---------- RECORDED DATA

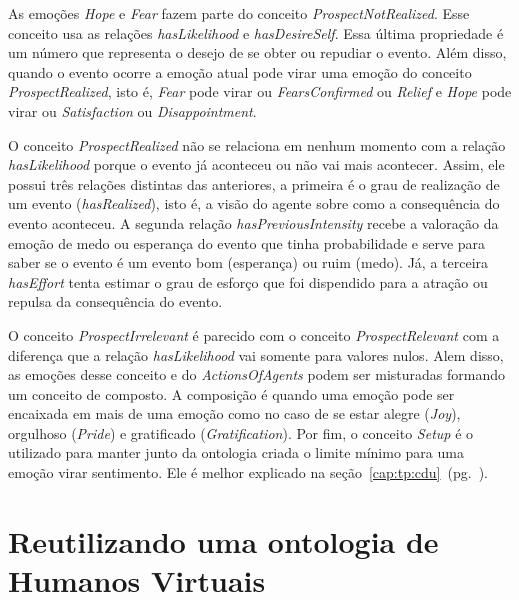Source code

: As emoções \emph{Hope} e \emph{Fear} fazem parte do conceito
\emph{ProspectNotRealized}. Esse conceito usa as relações \emph{hasLikelihood}
e \emph{hasDesireSelf}. Essa última propriedade é um número que
representa o desejo de se obter ou repudiar o evento. Além disso, quando o
evento ocorre a emoção atual pode virar uma emoção do conceito
\emph{ProspectRealized}, isto é, \emph{Fear} pode virar ou
\emph{FearsConfirmed} ou \emph{Relief} e \emph{Hope} pode virar ou
\emph{Satisfaction} ou \emph{Disappointment}.

O conceito \emph{ProspectRealized} não se relaciona em nenhum momento com a
relação \emph{hasLikelihood} porque o evento já aconteceu ou não vai mais
acontecer. Assim, ele possui três relações distintas das anteriores, a
primeira é o grau de realização de um evento (\emph{hasRealized}), isto é, a
visão do agente sobre como a consequência do evento aconteceu. A segunda
relação \emph{hasPreviousIntensity} recebe a valoração da emoção de medo ou
esperança do evento que tinha probabilidade e serve para saber se o evento é
um evento bom (esperança) ou ruim (medo). Já, a terceira \emph{hasEffort}
tenta estimar o grau de esforço que foi dispendido para a atração ou repulsa
da consequência do evento.

O conceito \emph{ProspectIrrelevant} é parecido com o conceito
\emph{ProspectRelevant} com a diferença que a relação \emph{hasLikelihood} vai
somente para valores nulos. Alem disso, as emoções desse conceito e do
\emph{ActionsOfAgents} podem ser misturadas formando um conceito de composto.
A composição é quando uma emoção pode ser encaixada em mais de uma emoção
como no caso de se estar alegre (\emph{Joy}), orgulhoso (\emph{Pride}) e
gratificado (\emph{Gratification}). Por fim, o conceito \emph{Setup}
 é o utilizado para manter junto da
ontologia criada o limite mínimo para uma emoção virar sentimento\dev{}. Ele é
melhor explicado na seção~\ref{cap:tp:cdu}~(pg.~\pageref{cap:tp:cdu}).


\section{Reutilizando uma ontologia de Humanos Virtuais} \label{cap:tp:ruodhv}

--------------------

HOW TO COMPLETE THIS TASK.
From the material above, retype precisely the lines between the line holding "acontecer. Assim, ele" and the line holding "da consequência do evento.", inclusive, and nothing beyond them.

PROBLEM SOLUTION.
acontecer. Assim, ele possui três relações distintas das anteriores, a
primeira é o grau de realização de um evento (\emph{hasRealized}), isto é, a
visão do agente sobre como a consequência do evento aconteceu. A segunda
relação \emph{hasPreviousIntensity} recebe a valoração da emoção de medo ou
esperança do evento que tinha probabilidade e serve para saber se o evento é
um evento bom (esperança) ou ruim (medo). Já, a terceira \emph{hasEffort}
tenta estimar o grau de esforço que foi dispendido para a atração ou repulsa
da consequência do evento.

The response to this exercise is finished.